*Data entries:*
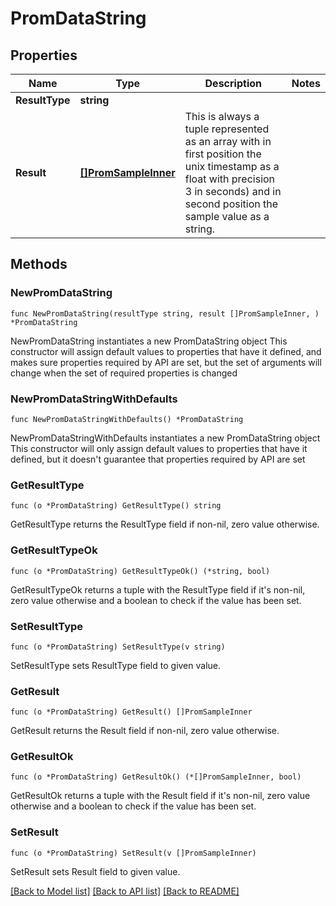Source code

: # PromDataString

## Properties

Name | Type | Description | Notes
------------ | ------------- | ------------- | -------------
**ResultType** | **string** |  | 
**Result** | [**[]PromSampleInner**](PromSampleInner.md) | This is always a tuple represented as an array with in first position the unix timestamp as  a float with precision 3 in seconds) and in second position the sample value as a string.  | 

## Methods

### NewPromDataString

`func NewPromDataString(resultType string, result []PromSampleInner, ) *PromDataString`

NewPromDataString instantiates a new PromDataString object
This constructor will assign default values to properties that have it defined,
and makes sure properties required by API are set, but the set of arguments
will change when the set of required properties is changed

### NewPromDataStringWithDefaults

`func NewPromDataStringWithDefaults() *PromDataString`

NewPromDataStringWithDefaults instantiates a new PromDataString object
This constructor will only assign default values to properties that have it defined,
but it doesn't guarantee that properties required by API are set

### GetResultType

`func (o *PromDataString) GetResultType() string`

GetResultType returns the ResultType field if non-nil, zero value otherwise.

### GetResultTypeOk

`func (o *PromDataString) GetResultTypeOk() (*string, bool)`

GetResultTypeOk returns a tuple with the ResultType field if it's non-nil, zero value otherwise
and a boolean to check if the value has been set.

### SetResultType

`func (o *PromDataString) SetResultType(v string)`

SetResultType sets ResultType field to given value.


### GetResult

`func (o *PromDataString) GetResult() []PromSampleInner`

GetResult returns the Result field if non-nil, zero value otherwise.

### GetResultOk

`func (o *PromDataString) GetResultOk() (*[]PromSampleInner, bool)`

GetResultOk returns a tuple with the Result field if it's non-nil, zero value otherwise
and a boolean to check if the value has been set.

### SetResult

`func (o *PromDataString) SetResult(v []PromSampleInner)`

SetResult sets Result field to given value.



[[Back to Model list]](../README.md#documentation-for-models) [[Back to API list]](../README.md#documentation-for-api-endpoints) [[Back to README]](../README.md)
==
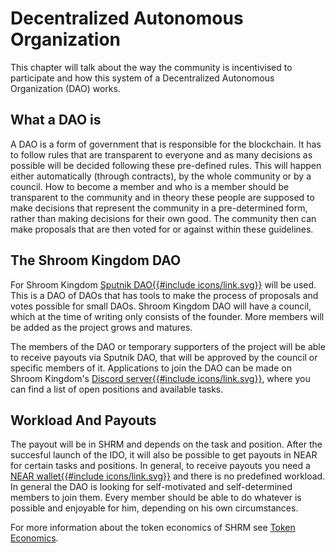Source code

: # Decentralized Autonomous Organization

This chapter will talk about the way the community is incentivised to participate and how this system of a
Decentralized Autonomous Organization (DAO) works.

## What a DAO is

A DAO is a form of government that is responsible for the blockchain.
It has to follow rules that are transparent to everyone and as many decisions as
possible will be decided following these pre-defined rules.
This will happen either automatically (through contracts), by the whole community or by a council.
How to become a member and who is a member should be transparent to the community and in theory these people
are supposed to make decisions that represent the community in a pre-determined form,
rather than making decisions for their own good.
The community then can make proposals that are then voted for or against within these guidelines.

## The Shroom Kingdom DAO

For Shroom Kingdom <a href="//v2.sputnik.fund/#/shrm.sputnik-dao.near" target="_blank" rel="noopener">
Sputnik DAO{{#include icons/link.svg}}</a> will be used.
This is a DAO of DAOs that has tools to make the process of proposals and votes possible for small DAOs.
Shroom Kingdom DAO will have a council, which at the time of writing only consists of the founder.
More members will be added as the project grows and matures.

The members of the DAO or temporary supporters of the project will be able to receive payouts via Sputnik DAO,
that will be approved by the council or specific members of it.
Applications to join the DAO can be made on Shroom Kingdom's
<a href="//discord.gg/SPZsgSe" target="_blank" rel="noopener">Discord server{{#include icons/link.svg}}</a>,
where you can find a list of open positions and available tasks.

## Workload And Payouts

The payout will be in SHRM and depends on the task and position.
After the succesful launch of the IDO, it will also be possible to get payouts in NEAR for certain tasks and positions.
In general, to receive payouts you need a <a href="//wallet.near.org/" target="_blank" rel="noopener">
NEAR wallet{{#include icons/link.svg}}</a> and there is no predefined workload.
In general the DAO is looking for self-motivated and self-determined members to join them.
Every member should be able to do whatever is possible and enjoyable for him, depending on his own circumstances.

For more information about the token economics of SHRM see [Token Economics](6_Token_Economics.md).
==
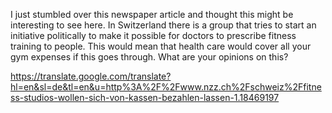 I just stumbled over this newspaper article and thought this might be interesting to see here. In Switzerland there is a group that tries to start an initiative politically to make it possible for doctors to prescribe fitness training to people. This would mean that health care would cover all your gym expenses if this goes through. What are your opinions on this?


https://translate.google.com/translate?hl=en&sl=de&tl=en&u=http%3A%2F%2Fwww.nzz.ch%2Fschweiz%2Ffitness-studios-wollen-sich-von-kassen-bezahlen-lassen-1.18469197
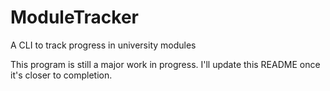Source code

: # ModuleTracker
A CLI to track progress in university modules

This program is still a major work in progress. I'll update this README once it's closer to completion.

*Task statement:*
The entries above hold a line with "and makes sure" and a later line with "[[Back to Model". Write out exactly those lines and all lines between, nothing more.

*Exercise solution:*
and makes sure properties required by API are set, but the set of arguments
will change when the set of required properties is changed

### NewPromDataStringWithDefaults

`func NewPromDataStringWithDefaults() *PromDataString`

NewPromDataStringWithDefaults instantiates a new PromDataString object
This constructor will only assign default values to properties that have it defined,
but it doesn't guarantee that properties required by API are set

### GetResultType

`func (o *PromDataString) GetResultType() string`

GetResultType returns the ResultType field if non-nil, zero value otherwise.

### GetResultTypeOk

`func (o *PromDataString) GetResultTypeOk() (*string, bool)`

GetResultTypeOk returns a tuple with the ResultType field if it's non-nil, zero value otherwise
and a boolean to check if the value has been set.

### SetResultType

`func (o *PromDataString) SetResultType(v string)`

SetResultType sets ResultType field to given value.


### GetResult

`func (o *PromDataString) GetResult() []PromSampleInner`

GetResult returns the Result field if non-nil, zero value otherwise.

### GetResultOk

`func (o *PromDataString) GetResultOk() (*[]PromSampleInner, bool)`

GetResultOk returns a tuple with the Result field if it's non-nil, zero value otherwise
and a boolean to check if the value has been set.

### SetResult

`func (o *PromDataString) SetResult(v []PromSampleInner)`

SetResult sets Result field to given value.



[[Back to Model list]](../README.md#documentation-for-models) [[Back to API list]](../README.md#documentation-for-api-endpoints) [[Back to README]](../README.md)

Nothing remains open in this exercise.